9. Glyph: Weakness - Target gets -2 attack and AC until the end of the day.  Save negates.
10 Glyph: Paralyzation - Target is paralyzed for 1d6 rounds (as ghoul ability).  Save negates.
11.  Destiny: Disguise Self. Poorly-improvised disguise works unrealistically well.
12. Destiny: Sleep. Can't be cast in combat, but basically works retroactively- for example, guards have a better-than-average chance of being asleep ALREADY when you try to sneak by. Save negates.
13. Destiny: Aggression - Free action.  Invoke when you hit someone in combat.  The hit turns into a critical hit.
14. Destiny: Fool. Invoke when you have disadvantage on a roll: you have advantage instead.
15. Destiny: Spite. Turn someone’s critical success into a critical failure.
16. Destiny: Survival - Free action.  Invoke to succeed a single save, before you roll, or to negate all falling damage. You fall at normal speed, but something miraculously breaks your fall- water, a pile of hay, etc. Somehow, you take NO damage, even if the thing breaking your fall should only, at best, cushion it. On falls over a hundred feet, make a save to avoid being knocked unconscious. Maybe you land on a ledge?
17. Destiny: Escape - Invoke to automatically escape from a grapple or bindings, have a door be left unlocked, etc. To escape grapple, you may have to leave them holding a piece of your clothing.
18. Destiny: Health - “Awww, see? Just a scratch!
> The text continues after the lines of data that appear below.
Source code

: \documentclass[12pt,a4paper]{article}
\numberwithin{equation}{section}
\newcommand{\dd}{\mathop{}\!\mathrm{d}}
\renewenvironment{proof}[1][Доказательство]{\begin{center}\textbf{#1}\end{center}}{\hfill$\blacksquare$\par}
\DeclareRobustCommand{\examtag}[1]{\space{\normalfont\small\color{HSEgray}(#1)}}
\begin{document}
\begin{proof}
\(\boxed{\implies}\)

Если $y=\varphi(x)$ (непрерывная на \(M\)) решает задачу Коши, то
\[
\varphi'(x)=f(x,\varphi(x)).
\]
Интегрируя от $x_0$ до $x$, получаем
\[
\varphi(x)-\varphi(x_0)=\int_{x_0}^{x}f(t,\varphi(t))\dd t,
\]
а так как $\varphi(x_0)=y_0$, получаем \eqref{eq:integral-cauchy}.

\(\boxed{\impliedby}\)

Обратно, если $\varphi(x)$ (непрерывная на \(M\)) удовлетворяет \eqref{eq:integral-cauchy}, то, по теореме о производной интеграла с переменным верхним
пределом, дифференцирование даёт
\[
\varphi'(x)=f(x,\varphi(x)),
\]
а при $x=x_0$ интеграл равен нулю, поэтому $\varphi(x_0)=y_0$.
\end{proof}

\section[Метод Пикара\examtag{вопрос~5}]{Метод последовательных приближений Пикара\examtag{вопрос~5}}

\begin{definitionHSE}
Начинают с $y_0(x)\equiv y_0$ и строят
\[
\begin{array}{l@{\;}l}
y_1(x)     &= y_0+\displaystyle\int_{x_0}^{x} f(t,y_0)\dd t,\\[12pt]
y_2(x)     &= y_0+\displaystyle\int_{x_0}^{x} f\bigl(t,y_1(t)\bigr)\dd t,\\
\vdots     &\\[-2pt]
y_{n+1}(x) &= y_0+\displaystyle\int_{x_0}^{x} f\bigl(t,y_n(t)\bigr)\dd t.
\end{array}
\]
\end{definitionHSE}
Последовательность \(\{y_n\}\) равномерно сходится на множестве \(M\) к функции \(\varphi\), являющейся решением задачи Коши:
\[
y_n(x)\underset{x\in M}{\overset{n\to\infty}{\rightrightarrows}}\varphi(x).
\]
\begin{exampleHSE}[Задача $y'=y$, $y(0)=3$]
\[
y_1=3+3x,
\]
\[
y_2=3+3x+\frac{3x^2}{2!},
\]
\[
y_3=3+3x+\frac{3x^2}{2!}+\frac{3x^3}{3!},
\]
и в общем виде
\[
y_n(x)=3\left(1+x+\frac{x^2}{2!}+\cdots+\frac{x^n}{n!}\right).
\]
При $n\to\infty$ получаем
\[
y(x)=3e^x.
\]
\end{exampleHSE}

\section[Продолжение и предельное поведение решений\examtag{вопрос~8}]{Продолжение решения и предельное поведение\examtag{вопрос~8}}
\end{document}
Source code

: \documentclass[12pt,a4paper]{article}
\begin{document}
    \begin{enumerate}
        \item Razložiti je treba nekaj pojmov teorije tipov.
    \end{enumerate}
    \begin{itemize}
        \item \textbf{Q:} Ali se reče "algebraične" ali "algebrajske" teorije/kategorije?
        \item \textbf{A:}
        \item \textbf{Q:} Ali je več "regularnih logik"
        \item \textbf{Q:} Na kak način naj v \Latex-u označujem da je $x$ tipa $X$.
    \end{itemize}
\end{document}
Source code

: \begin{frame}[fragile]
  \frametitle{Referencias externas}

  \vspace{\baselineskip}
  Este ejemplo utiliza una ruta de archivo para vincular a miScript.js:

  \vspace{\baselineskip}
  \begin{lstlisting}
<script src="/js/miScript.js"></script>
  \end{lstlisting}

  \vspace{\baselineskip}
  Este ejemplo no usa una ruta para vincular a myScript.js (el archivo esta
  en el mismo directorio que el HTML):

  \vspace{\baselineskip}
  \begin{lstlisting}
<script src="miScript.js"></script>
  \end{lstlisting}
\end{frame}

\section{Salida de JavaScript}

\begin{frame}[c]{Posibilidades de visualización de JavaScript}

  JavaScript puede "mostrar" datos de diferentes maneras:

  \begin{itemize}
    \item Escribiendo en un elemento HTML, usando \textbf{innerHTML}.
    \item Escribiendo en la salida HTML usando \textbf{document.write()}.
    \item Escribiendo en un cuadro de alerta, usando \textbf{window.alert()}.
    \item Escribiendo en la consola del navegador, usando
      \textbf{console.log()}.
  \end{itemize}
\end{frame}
You'll live to fight another day old chap!” 1d8 for each poet template.
19. Destiny: Lucky Find - You find some minor item in some feasible location.  For example, you could declare that you are going to find a rope in the next room, and unless the next room is actually a portal to the tentacle dimension, you will.
20. Destiny: Rat - A rat approaches from someplace not infeasible. (A rat could come out of a bush, or from a crack in the wall.) The rat does one round of actions that the invoker chooses (such as chew through a rope or bite someone) then behaves exactly as a wild rat would.